Hurricane Beryl Offers ‘Potentially Catastrophic’ Demonstration of Injustice at the Heart of Climate Change

Hurricane Beryl Offers ‘Potentially Catastrophic’ Demonstration of Injustice at the Heart of Climate Change

As of early Monday morning, Hurricane Beryl was poised to churn past the Windward Islands in the Caribbean with sustained wind speeds upwards of 130 miles per hour. The National Hurricane Center called it “an extremely dangerous major hurricane,” with “potentially catastrophic” winds and a “life-threatening storm surge.” It would be tough to find a better example of climate change’s fundamental injustice.
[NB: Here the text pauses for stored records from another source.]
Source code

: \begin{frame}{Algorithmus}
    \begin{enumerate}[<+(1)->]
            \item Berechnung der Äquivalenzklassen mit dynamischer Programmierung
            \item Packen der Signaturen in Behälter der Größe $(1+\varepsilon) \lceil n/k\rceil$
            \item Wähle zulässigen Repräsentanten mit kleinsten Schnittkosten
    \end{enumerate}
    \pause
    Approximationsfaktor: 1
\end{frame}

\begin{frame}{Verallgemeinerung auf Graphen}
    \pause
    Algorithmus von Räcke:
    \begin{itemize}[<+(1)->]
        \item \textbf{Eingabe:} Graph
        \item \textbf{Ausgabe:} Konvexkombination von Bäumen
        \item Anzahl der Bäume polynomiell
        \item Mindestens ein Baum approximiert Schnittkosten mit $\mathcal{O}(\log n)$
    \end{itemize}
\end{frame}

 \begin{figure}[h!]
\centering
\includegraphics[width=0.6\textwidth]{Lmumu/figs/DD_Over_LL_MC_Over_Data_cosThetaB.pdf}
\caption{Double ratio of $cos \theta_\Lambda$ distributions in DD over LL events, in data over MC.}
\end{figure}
The islands the storm is primarily targeting include St. Vincent and the Grenadines and Grenada. On a chart showing cumulative carbon dioxide emissions since before the industrial revolution, where countries including the U.S., the European Union, China, and the United Kingdom clearly dominate, the Caribbean nations show up as effectively non-existent contributors. Keep removing those big sources, one by one, shrinking the y-axis bit by bit, and the lines for the island nations stay stubbornly at zero. They have, for all intents and purposes, done literally nothing to contribute to the warming planet.

A chart showing cumulative CO2 emissions, with countries like the U.S and China dominating and Grenada and St. Vincent and the Grenadines at effectively zero

And make no mistake — this pending disaster is very much a climate disaster. Hurricanes have always spun through the Caribbean, but not like this: Beryl is the earliest-forming category 4 storm in recorded history, beating out 2005’s Dennis by more than a week. It intensified more rapidly than any June storm we have witnessed, an increasingly common phenomenon thanks to the off-the-charts heat content of the oceans — though one that so far has been more of an August and September event. Rapidly intensifying cyclones are harder to prepare for, catching many people in their path by surprise even as modeling has made predicting those paths better and better.

Though Beryl is unprecedented for early-season storms, it is not out of line with projections. NOAA and other modelers have predicted 2024 would be an above-average year for hurricanes; warming oceans have yielded an increase in June and even May storms over the last decade; and those oceans have been so hot since last March that the charts seem fundamentally broken. All this is happening thanks to the rich countries of the world, almost entirely, while the least responsible bear the rotten fruit.